Healthy snacks for kids - how to make fruit leather

Healthy snacks for children is something that has come up a few times lately on a forum I frequent. It seems to be an area that some parents and caregivers struggle with, trying to fill up little bellies with decent food, whilst staying within a given budget.

My kids eat A LOT. And often, it seems.

They are boys, not that that should make much difference, I'm sure there are boys that eat like birds but my two eat more like dinosaurs. Same manners sometimes, too.

So what do my kids snack on?

Here's a fairly comprehensive list:

fruit of all kinds
fruit leather, homemade
yoghurt
smoothies
milkshakes, homemade
rice crackers with butter or cheese
nuts
ham slices
leftover roast chicken
leftover cooked sausages
homemade cookies (one at a time)
homemade fruit sorbet
homemade slushies
organic corn chips
leftover soaked brown rice, with butter and salt
dried fruit
sourdough toast with avocado

My theory with snacks for my boys, is to try and make the snack like a mini meal.
I always include some protein and try and make the snack satisfying and filling so they won't be back in an hour for more. So I pick a few things off the above list, depending what I have around at a given time, and away we go.

Happy little snackers.

The next question people tend to ask is how do you make whatever-it-is?


So I'll start with the fruit leather.

Have you ever had a fruit roll-up from the store?

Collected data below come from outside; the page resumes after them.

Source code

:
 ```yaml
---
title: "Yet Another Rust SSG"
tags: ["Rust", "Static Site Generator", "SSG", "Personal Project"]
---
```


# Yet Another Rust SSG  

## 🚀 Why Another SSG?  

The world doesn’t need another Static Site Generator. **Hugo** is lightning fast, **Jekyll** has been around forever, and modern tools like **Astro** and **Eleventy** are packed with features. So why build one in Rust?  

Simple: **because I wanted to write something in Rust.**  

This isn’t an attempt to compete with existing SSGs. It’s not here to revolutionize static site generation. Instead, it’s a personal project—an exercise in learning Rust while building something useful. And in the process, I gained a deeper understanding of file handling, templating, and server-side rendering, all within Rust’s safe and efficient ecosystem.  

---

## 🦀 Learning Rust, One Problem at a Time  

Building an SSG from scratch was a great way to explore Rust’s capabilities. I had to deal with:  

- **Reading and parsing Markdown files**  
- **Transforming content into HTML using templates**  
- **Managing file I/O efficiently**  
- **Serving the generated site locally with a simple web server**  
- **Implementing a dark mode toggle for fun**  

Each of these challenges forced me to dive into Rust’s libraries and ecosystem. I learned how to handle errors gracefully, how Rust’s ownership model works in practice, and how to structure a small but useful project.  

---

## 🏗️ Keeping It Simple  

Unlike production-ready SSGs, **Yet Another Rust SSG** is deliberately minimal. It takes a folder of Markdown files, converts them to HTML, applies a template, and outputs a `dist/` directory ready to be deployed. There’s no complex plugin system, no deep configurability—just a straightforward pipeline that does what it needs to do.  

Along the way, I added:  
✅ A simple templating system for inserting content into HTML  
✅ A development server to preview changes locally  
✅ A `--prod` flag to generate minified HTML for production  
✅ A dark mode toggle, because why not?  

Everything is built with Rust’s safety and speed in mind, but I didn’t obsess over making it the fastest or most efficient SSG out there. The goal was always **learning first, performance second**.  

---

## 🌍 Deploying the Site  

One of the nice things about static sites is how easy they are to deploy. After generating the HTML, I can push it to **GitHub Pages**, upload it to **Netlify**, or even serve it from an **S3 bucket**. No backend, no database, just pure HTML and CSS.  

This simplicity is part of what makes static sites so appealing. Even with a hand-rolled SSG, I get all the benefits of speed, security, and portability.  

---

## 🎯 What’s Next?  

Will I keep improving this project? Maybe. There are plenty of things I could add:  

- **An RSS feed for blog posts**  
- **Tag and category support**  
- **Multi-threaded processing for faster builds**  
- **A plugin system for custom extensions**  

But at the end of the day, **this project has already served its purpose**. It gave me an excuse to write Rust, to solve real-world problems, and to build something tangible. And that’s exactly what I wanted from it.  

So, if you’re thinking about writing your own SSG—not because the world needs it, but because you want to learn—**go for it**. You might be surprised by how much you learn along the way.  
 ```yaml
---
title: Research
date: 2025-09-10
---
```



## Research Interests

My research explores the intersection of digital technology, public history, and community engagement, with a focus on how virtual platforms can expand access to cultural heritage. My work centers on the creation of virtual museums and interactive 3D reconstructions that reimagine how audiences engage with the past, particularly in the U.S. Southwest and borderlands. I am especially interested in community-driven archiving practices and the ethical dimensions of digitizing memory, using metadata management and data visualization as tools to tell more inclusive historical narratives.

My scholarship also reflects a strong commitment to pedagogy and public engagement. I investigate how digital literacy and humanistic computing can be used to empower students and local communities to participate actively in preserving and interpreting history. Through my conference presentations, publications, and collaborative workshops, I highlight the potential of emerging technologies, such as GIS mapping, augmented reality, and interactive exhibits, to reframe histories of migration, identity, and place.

I have, it was something I indulged in when I was a teenager spending my own money, not something my mother would EVER have purchased and fed to her kids. Wise woman, I can appreciate that now.

You don't need me to tell you are full of sugar and you-don't-want-to-know what else.

But, they are a convenient food, or, a convenience food I 'spose. Right.

So make your own!


Cook up a some fruit, I haven't come across a combo that hasn't worked yet.
Skins and all.
Well, not banana, orange or kiwifruit peel, of course. Ripe fruit is best.

Feel free to add some veggies to the mix. I'm still experimenting with this, so far I've added carrots and tried a bit of spinach.

Don't add sugar, fruit shouldn't need it, even with a bit of veg mixed in.

Cook it down till it's fairly thick, you don't want it too runny.

Throw it in a blender, blend it till it's as smooth as you can get it.

Then, either spread it on your dehydrator trays, or on covered oven trays. You can use baking paper or silicone baking mats to cover your trays.

Below is the cooked fruit spread on the trays that go in my dehydrator and my, er, helper...

And some finished roll ups.



Dry it out on LOW heat until it's dry, not sticky, but still flexible.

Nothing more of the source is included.